Sin embargo, en esta ocasión se conoce que no había encontrado ningún arma a mano, porque el enfurecido jefe rabiaba completamente desarmado. De repente divisó a un desgraciado que trataba de esconderse detrás de un árbol, se fue hacia él, y le descargó tan terrible puñetazo que le saltó un ojo. Romata se dislocó un dedo. El pobre indígena no opuso resistencia, ni siquiera trató de esquivar el golpe. Realmente, por lo que Bill decía, podía considerarse afortunado de haber escapado con vida, pues seguramente la hubiese perdido si el jefe hubiera llevado un garrote.

—¿Y no hay entre estas mismas criaturas leyes que restrinjan tales maldades? —pregunté.

—No hay ninguna —me contestó Bill—. La palabra del jefe es ley. Puede matar y comerse una docena de súbditos al día, sólo por gusto, sin que nadie lo comente.

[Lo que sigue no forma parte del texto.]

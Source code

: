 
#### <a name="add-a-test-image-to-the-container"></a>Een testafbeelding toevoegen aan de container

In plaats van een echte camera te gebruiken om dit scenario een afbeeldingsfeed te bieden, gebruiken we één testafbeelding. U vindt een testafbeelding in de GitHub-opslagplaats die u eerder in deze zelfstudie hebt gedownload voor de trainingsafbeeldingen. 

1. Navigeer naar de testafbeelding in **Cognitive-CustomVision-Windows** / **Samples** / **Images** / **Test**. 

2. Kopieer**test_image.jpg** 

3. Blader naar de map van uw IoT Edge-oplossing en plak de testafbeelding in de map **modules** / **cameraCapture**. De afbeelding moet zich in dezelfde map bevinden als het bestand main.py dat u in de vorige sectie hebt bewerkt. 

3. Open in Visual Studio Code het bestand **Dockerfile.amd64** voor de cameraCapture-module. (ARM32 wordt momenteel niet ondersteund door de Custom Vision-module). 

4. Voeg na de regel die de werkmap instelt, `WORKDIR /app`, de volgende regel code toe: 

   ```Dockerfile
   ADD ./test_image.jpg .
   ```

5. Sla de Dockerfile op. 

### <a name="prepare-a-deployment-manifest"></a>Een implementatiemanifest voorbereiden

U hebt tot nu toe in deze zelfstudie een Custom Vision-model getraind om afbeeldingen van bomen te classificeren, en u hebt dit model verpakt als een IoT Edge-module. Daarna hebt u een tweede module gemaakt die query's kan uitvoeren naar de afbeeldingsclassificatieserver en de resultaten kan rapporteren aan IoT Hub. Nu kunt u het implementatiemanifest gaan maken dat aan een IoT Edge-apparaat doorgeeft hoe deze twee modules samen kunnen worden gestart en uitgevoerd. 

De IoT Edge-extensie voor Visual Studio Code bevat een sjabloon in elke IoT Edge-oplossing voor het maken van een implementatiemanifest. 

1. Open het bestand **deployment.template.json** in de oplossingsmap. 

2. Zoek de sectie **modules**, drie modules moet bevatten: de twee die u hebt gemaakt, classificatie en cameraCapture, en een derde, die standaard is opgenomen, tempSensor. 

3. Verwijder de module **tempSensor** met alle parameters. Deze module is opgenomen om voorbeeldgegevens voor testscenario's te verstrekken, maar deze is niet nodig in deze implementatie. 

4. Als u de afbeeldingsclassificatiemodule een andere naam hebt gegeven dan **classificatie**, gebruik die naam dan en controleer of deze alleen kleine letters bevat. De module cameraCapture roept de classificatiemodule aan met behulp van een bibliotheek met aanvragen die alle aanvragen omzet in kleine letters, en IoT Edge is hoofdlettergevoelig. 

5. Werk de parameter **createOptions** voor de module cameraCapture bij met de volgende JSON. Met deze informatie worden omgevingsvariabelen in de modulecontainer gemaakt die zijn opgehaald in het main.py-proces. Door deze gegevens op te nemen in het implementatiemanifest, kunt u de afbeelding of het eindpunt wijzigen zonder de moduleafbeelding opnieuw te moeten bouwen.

El feroz acto fue cometido a la vista de nuestra gente que iba camino de la playa, pero no pude observar en el semblante de ninguno de los marineros otra expresión que la de una total indiferencia o desdén. Parecía espantoso que les fuera posible a los hombres llegar a tal endurecimiento de corazón y a tal insensibilidad ante la violencia y el derramamiento de sangre, pero empecé a descubrir que la constante exposición a escenas de este tipo estaba ejerciendo algo de efecto en mí, y me estremecí al pensar que yo también me estaba haciendo insensible.

Mientras me paseaba por el puente aquella noche, en las horas que permanecí de guardia, saqué la conclusión de que si yo, que aborrecía, detestaba y odiaba actos como los que había presenciado comenzaba a ser insensible, no tenía nada de extraño que aquellos pobres e ignorantes salvajes, que habían nacido y se habían criado familiarizados con ellos, no les diesen importancia y tuviesen en tan poca estima la vida humana.